--- START ---

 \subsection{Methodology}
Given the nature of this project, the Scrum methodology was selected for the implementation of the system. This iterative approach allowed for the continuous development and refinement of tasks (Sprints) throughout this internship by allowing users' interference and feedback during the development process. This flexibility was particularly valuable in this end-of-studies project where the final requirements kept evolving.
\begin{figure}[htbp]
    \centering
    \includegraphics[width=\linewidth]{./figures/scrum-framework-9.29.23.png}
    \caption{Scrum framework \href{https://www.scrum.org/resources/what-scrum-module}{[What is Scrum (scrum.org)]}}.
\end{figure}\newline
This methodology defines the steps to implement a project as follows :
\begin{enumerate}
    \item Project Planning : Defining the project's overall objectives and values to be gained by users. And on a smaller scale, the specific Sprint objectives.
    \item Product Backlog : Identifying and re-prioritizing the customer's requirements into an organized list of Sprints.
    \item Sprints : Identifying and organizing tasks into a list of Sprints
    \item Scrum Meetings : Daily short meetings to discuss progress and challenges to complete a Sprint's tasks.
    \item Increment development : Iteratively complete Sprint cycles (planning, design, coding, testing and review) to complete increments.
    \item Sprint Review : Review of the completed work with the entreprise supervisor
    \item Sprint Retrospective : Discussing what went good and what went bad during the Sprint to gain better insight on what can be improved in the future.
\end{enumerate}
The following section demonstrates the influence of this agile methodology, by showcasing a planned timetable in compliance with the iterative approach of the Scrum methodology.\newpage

--- END ---

### [Assigned task]
Please give back all of the material above exactly as it was written.

### [Written solution]
 \subsection{Methodology}
Given the nature of this project, the Scrum methodology was selected for the implementation of the system. This iterative approach allowed for the continuous development and refinement of tasks (Sprints) throughout this internship by allowing users' interference and feedback during the development process. This flexibility was particularly valuable in this end-of-studies project where the final requirements kept evolving.
\begin{figure}[htbp]
    \centering
    \includegraphics[width=\linewidth]{./figures/scrum-framework-9.29.23.png}
    \caption{Scrum framework \href{https://www.scrum.org/resources/what-scrum-module}{[What is Scrum (scrum.org)]}}.
\end{figure}\newline
This methodology defines the steps to implement a project as follows :
\begin{enumerate}
    \item Project Planning : Defining the project's overall objectives and values to be gained by users. And on a smaller scale, the specific Sprint objectives.
    \item Product Backlog : Identifying and re-prioritizing the customer's requirements into an organized list of Sprints.
    \item Sprints : Identifying and organizing tasks into a list of Sprints
    \item Scrum Meetings : Daily short meetings to discuss progress and challenges to complete a Sprint's tasks.
    \item Increment development : Iteratively complete Sprint cycles (planning, design, coding, testing and review) to complete increments.
    \item Sprint Review : Review of the completed work with the entreprise supervisor
    \item Sprint Retrospective : Discussing what went good and what went bad during the Sprint to gain better insight on what can be improved in the future.
\end{enumerate}
The following section demonstrates the influence of this agile methodology, by showcasing a planned timetable in compliance with the iterative approach of the Scrum methodology.\newpage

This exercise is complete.